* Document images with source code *
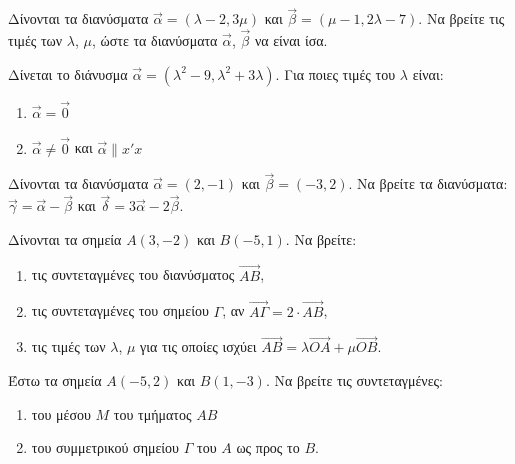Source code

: \documentclass{presentation}
\begin{document}
\begin{askisi}
  Δίνονται τα διανύσματα $\vec{\alpha} = (\lambda - 2, 3\mu)$ και $\vec{\beta} = (\mu - 1, 2\lambda - 7)$.
  Να βρείτε τις τιμές των $\lambda$, $\mu$, ώστε τα διανύσματα $\vec{\alpha}$, $\vec{\beta}$ να είναι ίσα.
\end{askisi}

\begin{askisi}
  Δίνεται το διάνυσμα $\vec{\alpha} = (\lambda^{2} - 9, \lambda^{2} + 3\lambda)$. Για ποιες τιμές του $\lambda$ είναι:
  \begin{enumerate}
    \item $\vec{\alpha} = \vec{0}$
    \item $\vec{\alpha} \neq \vec{0}$ και $\vec{\alpha} \parallel x'x$
  \end{enumerate}
\end{askisi}

\begin{askisi}
  Δίνονται τα διανύσματα $\vec{\alpha} = (2, -1)$ και $\vec{\beta} = (-3, 2)$.
  Να βρείτε τα διανύσματα: $\vec{\gamma} = \vec{\alpha} - \vec{\beta}$ και $\vec{\delta} = 3\vec{\alpha} - 2\vec{\beta}$.
\end{askisi}

\begin{askisi}
  Δίνονται τα σημεία $A(3, -2)$ και $B(-5, 1)$. Να βρείτε:
  \begin{enumerate}
    \item τις συντεταγμένες του διανύσματος $\overrightarrow{AB}$,
    \item τις συντεταγμένες του σημείου $\Gamma$, αν $\overrightarrow{A\Gamma} = 2 \cdot \overrightarrow{AB}$,
    \item τις τιμές των $\lambda$, $\mu$ για τις οποίες ισχύει $\overrightarrow{AB} = \lambda \overrightarrow{OA} + \mu \overrightarrow{OB}$.
  \end{enumerate}
\end{askisi}

\begin{askisi}
  Έστω τα σημεία $A(-5, 2)$ και $B(1, -3)$. Να βρείτε τις συντεταγμένες:
  \begin{enumerate}
    \item του μέσου $M$ του τμήματος $AB$
    \item του συμμετρικού σημείου $Γ$ του $Α$ ως προς το $B$.
  \end{enumerate}
\end{askisi}

\end{document}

* Assigned task *
Only the number is wanted: count the lines of the records that hold the word "τιμές".

* Response for this exercise *
3